Formulou as seguintes conclusões que se transcrevem:
A. Não tendo a Apelante legitimidade para reclamar da conta de custas e não tendo esta sido objeto de reclamação por quem para tal tinha legitimidade, a reclamação deveria ter sido liminarmente indeferida, atendendo a que a conta de custas transitou em julgado.
B. Ao ter decidido de modo diverso, a decisão recorrida violou o artigo 31.º, n.º 3, do RCP, devendo esta ser revogada e substituída por outra que liminarmente indefira a reclamação da conta de custas.
Subsidiariamente
C. Deve improceder o recurso quanto às quantias de remanescente na Primeira Instância por inexistir caso julgado quanto ao concreto valor devido e, da aplicação das regras do RCP, que se impõe à Primeira Instância aquando da elaboração da conta de custas, tal valor ter de ser € 0 (artigos 6.º, n.º 8, e 29.º, n.º 1, do RCP).

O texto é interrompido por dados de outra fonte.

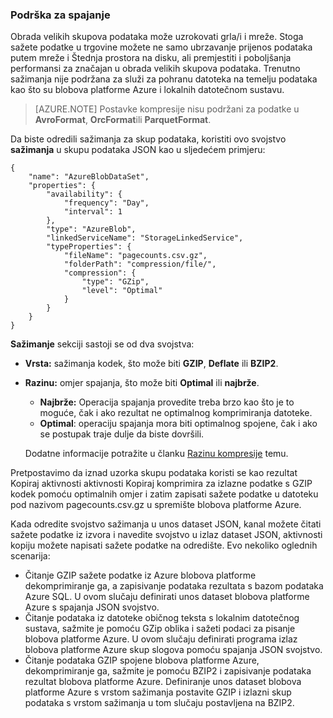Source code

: ### <a name="compression-support"></a>Podrška za spajanje  
Obrada velikih skupova podataka može uzrokovati grla/i i mreže. Stoga sažete podatke u trgovine možete ne samo ubrzavanje prijenos podataka putem mreže i Štednja prostora na disku, ali premjestiti i poboljšanja performansi za značajan u obrada velikih skupova podataka. Trenutno sažimanja nije podržana za služi za pohranu datoteka na temelju podataka kao što su blobova platforme Azure i lokalnih datotečnom sustavu.  

> [AZURE.NOTE] Postavke kompresije nisu podržani za podatke u **AvroFormat**, **OrcFormat**ili **ParquetFormat**. 

Da biste odredili sažimanja za skup podataka, koristiti ovo svojstvo **sažimanja** u skupu podataka JSON kao u sljedećem primjeru:   

    {  
        "name": "AzureBlobDataSet",  
        "properties": {  
            "availability": {  
                "frequency": "Day",  
                "interval": 1  
            },  
            "type": "AzureBlob",  
            "linkedServiceName": "StorageLinkedService",  
            "typeProperties": {  
                "fileName": "pagecounts.csv.gz",  
                "folderPath": "compression/file/",  
                "compression": {  
                    "type": "GZip",  
                    "level": "Optimal"  
                }  
            }  
        }  
    }  
 
**Sažimanje** sekciji sastoji se od dva svojstva:  
  
- **Vrsta:** sažimanja kodek, što može biti **GZIP**, **Deflate** ili **BZIP2**.  
- **Razinu:** omjer spajanja, što može biti **Optimal** ili **najbrže**. 
    - **Najbrže:** Operacija spajanja provedite treba brzo kao što je to moguće, čak i ako rezultat ne optimalnog komprimiranja datoteke. 
    - **Optimal**: operaciju spajanja mora biti optimalnog spojene, čak i ako se postupak traje dulje da biste dovršili. 
    
    Dodatne informacije potražite u članku [Razinu kompresije](https://msdn.microsoft.com/library/system.io.compression.compressionlevel.aspx) temu. 

Pretpostavimo da iznad uzorka skupu podataka koristi se kao rezultat Kopiraj aktivnosti aktivnosti Kopiraj komprimira za izlazne podatke s GZIP kodek pomoću optimalnih omjer i zatim zapisati sažete podatke u datoteku pod nazivom pagecounts.csv.gz u spremište blobova platforme Azure.   

Kada odredite svojstvo sažimanja u unos dataset JSON, kanal možete čitati sažete podatke iz izvora i navedite svojstvo u izlaz dataset JSON, aktivnosti kopiju možete napisati sažete podatke na odredište. Evo nekoliko oglednih scenarija: 

- Čitanje GZIP sažete podatke iz Azure blobova platforme dekomprimiranje ga, a zapisivanje podataka rezultata s bazom podataka Azure SQL. U ovom slučaju definirati unos dataset blobova platforme Azure s spajanja JSON svojstvo. 
- Čitanje podataka iz datoteke običnog teksta s lokalnim datotečnog sustava, sažmite je pomoću GZip oblika i sažeti podaci za pisanje blobova platforme Azure. U ovom slučaju definirati programa izlaz blobova platforme Azure skup slogova pomoću spajanja JSON svojstvo.  
- Čitanje podataka GZIP spojene blobova platforme Azure, dekomprimiranje ga, sažmite je pomoću BZIP2 i zapisivanje podataka rezultat blobova platforme Azure. Definiranje unos dataset blobova platforme Azure s vrstom sažimanja postavite GZIP i izlazni skup podataka s vrstom sažimanja u tom slučaju postavljena na BZIP2.   
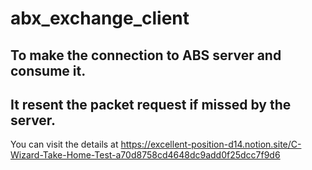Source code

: # abx_exchange_client

## To make the connection to ABS server and consume it.
## It resent the packet request if missed by the server.

You can visit the details at https://excellent-position-d14.notion.site/C-Wizard-Take-Home-Test-a70d8758cd4648dc9add0f25dcc7f9d6
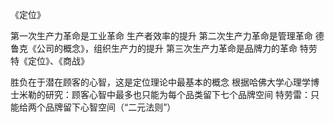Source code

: 《定位》

第一次生产力革命是工业革命 生产者效率的提升
第二次生产力革命是管理革命 德鲁克《公司的概念》，组织生产力的提升
第三次生产力革命是品牌力的革命 特劳特《定位》、《商战》

胜负在于潜在顾客的心智，这是定位理论中最基本的概念
根据哈佛大学心理学博士米勒的研究：顾客心智中最多也只能为每个品类留下七个品牌空间
                            特劳雷：只能给两个品牌留下心智空间（“二元法则”）

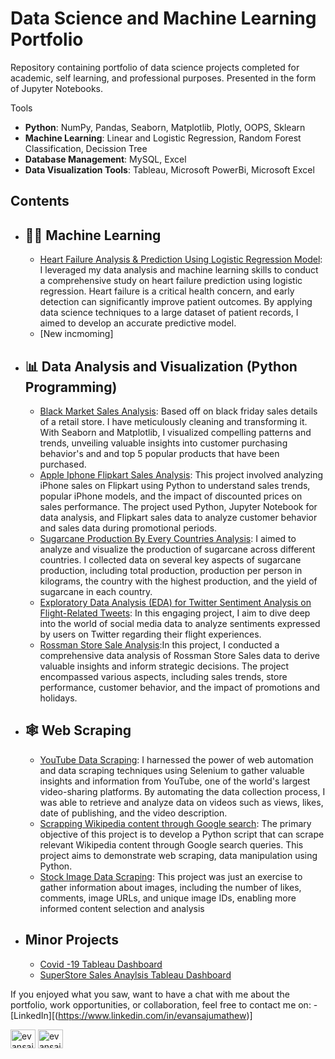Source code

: # Data Science and Machine Learning Portfolio
Repository containing portfolio of data science projects completed for academic, self learning, and professional purposes. Presented in the form of Jupyter Notebooks.

Tools
  - **Python**: NumPy, Pandas, Seaborn, Matplotlib, Plotly, OOPS, Sklearn
  - **Machine Learning**: Linear and Logistic Regression, Random Forest Classification, Decission Tree
  - **Database Management**: MySQL, Excel
  - **Data Visualization Tools**: Tableau, Microsoft PowerBi, Microsoft Excel

## Contents
- ## 🤖🧠 Machine Learning
    - [Heart Failure Analysis & Prediction Using Logistic Regression Model](https://github.com/evanmathew/Projects/tree/main/Machine%20Learning%20Model/Heart%20Failure%20Analysis%20%26%20Prediction%20Model): I leveraged my data analysis and machine learning skills to conduct a comprehensive study on heart failure prediction using logistic regression. Heart failure is a critical health concern, and early detection can significantly improve patient outcomes. By applying data science techniques to a large dataset of patient records, I aimed to develop an accurate predictive model.
    - [New incmoming]
    
- ## 📊 Data Analysis and Visualization (Python Programming)
    - [Black Market Sales Analysis](https://github.com/evanmathew/Projects/tree/main/Data%20Analysis%20(EDA)/Black%20Friday%20Sales%20Analysis): Based off on black friday sales details of a retail store. I have meticulously cleaning and transforming it. With Seaborn and Matplotlib, I visualized compelling patterns and trends, unveiling valuable insights into customer purchasing behavior's and and top 5 popular products that have been purchased.
    - [Apple Iphone Flipkart Sales Analysis](https://github.com/evanmathew/Projects/tree/main/Data%20Analysis%20(EDA)/Iphone%20Flipkart%20Sales%20Analysis): This project involved analyzing iPhone sales on Flipkart using Python to understand sales trends, popular iPhone models, and the impact of discounted prices on sales performance. The project used Python, Jupyter Notebook for data analysis, and Flipkart sales data to analyze customer behavior and sales data during promotional periods.
    - [Sugarcane Production By Every Countries Analysis](https://github.com/evanmathew/Projects/tree/main/Data%20Analysis%20(EDA)/Sugarcane%20Production%20By%20Every%20Country%20Analysis): I aimed to analyze and visualize the production of sugarcane across different countries. I collected data on several key aspects of sugarcane production, including total production, production per person in kilograms, the country with the highest production, and the yield of sugarcane in each country.
    - [Exploratory Data Analysis (EDA) for Twitter Sentiment Analysis on Flight-Related Tweets](https://github.com/evanmathew/Projects/tree/main/Data%20Analysis%20(EDA)/Twitter%20Sentiment%20Analysis): In this engaging project, I aim to dive deep into the world of social media data to analyze sentiments expressed by users on Twitter regarding their flight experiences.
    - [Rossman Store Sale Analysis](https://github.com/evanmathew/Projects/tree/main/Data%20Analysis%20(EDA)/Rossman%20Store%20Sale%20Analysis):In this project, I conducted a comprehensive data analysis of Rossman Store Sales data to derive valuable insights and inform strategic decisions. The project encompassed various aspects, including sales trends, store performance, customer behavior, and the impact of promotions and holidays. 

 - ## 🕸️ Web Scraping
    - [YouTube Data Scraping](https://github.com/evanmathew/Projects/tree/main/Web%20Scraping/YouTube%20Channel%20Data%20Scraping): I harnessed the power of web automation and data scraping techniques using Selenium to gather valuable insights and information from YouTube, one of the world's largest video-sharing platforms. By automating the data collection process, I was able to retrieve and analyze data on videos such as views, likes, date of publishing, and the video description.
    - [Scrapping Wikipedia content through Google search](https://github.com/evanmathew/Projects/tree/main/Web%20Scraping/Wikepedia%20Data%20Scraping%20Using%20Google%20Search): The primary objective of this project is to develop a Python script that can scrape relevant Wikipedia content through Google search queries. This project aims to demonstrate web scraping, data manipulation using Python.
    - [Stock Image Data Scraping](https://github.com/evanmathew/Projects/tree/main/Web%20Scraping/Stock%20Image%20Web%20Scraping): This project was just an exercise to gather information about images, including the number of likes, comments, image URLs, and unique image IDs, enabling more informed content selection and analysis

     
- ## Minor Projects
    - [Covid -19 Tableau Dashboard](https://public.tableau.com/app/profile/evan.mathew/viz/Covid-19Analysis_16911460556740/Dashboard)
    - [SuperStore Sales Anaylsis Tableau Dashboard](https://public.tableau.com/app/profile/evan.mathew/viz/SuperStoreSalesAnaylsisDashboard/Dashboard1)

If you enjoyed what you saw, want to have a chat with me about the portfolio, work opportunities, or collaboration, feel free to contact me on:
    - [LinkedIn][(https://www.linkedin.com/in/evansajumathew)]
      <p align="left">
      <a href="https://linkedin.com/in/evansajumathew" target="blank"><img align="center" src="https://raw.githubusercontent.com/rahuldkjain/github-profile-readme-generator/master/src/images/icons/Social/linked-in-alt.svg" alt="evansajumathew" height="30" width="40" /></a>
      <a href="https://kaggle.com/evansajumathew" target="blank"><img align="center" src="https://raw.githubusercontent.com/rahuldkjain/github-profile-readme-generator/master/src/images/icons/Social/kaggle.svg" alt="evansajumathew" height="30" width="40" /></a>
      </p>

D. Deve igualmente improceder o recurso quanto às quantias de remanescente pelo recurso de revista – que não devem ser recalculadas nos termos da Tabela I-C, antes devendo permanecer calculadas nos termos da Tabela I-B – por tal recurso ter sido interposto pela (aqui) Apelada e não ter sido esta a iniciar a presente ação, motivo pelo qual o valor que decorre da Tabela I-C não lhe é automaticamente aplicável. O valor da Tabela I-C também não é automaticamente aplicável à (aqui) Apelante, que se limitou a responder a um recurso de revista (artigos 6.º, n.º 5, e 13.º, n.º 3, do RCP).

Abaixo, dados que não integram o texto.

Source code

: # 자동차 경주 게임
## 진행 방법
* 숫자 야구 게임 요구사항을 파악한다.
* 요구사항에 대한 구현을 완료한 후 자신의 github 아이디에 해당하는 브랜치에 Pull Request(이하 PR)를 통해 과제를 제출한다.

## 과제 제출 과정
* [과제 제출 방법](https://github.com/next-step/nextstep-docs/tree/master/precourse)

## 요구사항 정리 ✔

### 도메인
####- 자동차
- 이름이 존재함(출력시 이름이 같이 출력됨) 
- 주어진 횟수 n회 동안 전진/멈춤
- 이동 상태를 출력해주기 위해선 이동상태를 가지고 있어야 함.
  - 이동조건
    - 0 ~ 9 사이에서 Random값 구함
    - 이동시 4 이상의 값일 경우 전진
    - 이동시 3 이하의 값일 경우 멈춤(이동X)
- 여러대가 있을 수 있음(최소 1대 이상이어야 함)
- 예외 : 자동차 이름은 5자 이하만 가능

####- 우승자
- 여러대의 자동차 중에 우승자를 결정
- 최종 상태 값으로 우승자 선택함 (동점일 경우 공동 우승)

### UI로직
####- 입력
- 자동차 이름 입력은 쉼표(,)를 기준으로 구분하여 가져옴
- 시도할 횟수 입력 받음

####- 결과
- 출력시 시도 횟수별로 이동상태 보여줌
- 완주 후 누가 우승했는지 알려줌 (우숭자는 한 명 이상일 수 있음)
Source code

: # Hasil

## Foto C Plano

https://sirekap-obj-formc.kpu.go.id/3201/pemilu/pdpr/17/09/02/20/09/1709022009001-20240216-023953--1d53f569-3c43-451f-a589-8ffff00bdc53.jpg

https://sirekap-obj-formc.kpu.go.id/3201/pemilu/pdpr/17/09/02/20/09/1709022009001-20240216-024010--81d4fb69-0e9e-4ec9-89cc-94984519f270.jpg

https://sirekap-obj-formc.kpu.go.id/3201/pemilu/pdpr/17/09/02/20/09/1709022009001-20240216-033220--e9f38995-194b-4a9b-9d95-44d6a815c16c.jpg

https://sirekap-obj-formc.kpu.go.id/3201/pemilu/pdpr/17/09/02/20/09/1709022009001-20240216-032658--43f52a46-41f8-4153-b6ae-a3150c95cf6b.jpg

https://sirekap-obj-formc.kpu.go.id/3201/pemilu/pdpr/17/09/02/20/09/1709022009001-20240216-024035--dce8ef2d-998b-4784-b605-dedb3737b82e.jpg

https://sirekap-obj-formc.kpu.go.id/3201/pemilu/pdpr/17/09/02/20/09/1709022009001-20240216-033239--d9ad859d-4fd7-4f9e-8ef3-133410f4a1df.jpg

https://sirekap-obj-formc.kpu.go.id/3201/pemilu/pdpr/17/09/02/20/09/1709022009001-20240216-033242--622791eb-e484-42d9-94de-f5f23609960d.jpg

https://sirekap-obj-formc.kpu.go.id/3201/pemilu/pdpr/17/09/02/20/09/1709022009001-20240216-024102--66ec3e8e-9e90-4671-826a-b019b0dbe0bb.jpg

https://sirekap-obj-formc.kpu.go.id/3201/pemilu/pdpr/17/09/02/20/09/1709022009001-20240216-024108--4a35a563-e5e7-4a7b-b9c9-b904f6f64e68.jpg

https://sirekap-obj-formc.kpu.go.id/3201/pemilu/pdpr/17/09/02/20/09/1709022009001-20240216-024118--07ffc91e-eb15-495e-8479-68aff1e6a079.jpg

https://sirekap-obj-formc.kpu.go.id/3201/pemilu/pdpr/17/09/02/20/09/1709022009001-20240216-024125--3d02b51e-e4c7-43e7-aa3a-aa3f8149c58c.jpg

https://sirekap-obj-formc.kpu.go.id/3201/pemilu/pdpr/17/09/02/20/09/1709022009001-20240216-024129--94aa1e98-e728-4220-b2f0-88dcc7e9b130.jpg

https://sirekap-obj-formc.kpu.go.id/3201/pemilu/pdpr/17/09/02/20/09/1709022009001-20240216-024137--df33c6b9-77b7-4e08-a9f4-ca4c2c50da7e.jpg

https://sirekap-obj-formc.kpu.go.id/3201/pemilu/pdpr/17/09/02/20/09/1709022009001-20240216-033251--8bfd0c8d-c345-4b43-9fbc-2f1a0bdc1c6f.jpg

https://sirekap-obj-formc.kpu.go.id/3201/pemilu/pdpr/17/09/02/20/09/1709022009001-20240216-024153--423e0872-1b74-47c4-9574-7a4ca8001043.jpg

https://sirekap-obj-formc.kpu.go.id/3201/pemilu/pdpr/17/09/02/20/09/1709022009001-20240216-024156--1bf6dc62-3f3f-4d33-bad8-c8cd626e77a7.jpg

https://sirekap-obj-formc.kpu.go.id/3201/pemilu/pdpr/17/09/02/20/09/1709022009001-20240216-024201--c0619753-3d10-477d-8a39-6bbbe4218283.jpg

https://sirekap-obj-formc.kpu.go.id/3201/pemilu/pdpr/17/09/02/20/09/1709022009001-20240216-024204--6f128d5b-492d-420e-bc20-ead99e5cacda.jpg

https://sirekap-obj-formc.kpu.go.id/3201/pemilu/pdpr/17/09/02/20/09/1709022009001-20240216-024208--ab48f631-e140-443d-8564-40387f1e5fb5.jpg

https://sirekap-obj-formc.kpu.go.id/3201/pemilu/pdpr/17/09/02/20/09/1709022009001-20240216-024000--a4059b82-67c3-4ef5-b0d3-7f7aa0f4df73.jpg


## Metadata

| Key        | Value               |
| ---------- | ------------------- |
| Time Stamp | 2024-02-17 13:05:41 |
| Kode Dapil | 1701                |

E. Deve igualmente improceder o recurso quanto às quantias de remanescente pelo recurso de apelação – que não devem ser recalculadas nos termos da Tabela I-C, antes devendo permanecer calculadas nos termos da Tabela I-B – por nenhum interveniente processual com legitimidade ter reclamado em tempo desta específica questão (artigos 6.º, n.º 5, e 13.º, n.º 3, do RCP).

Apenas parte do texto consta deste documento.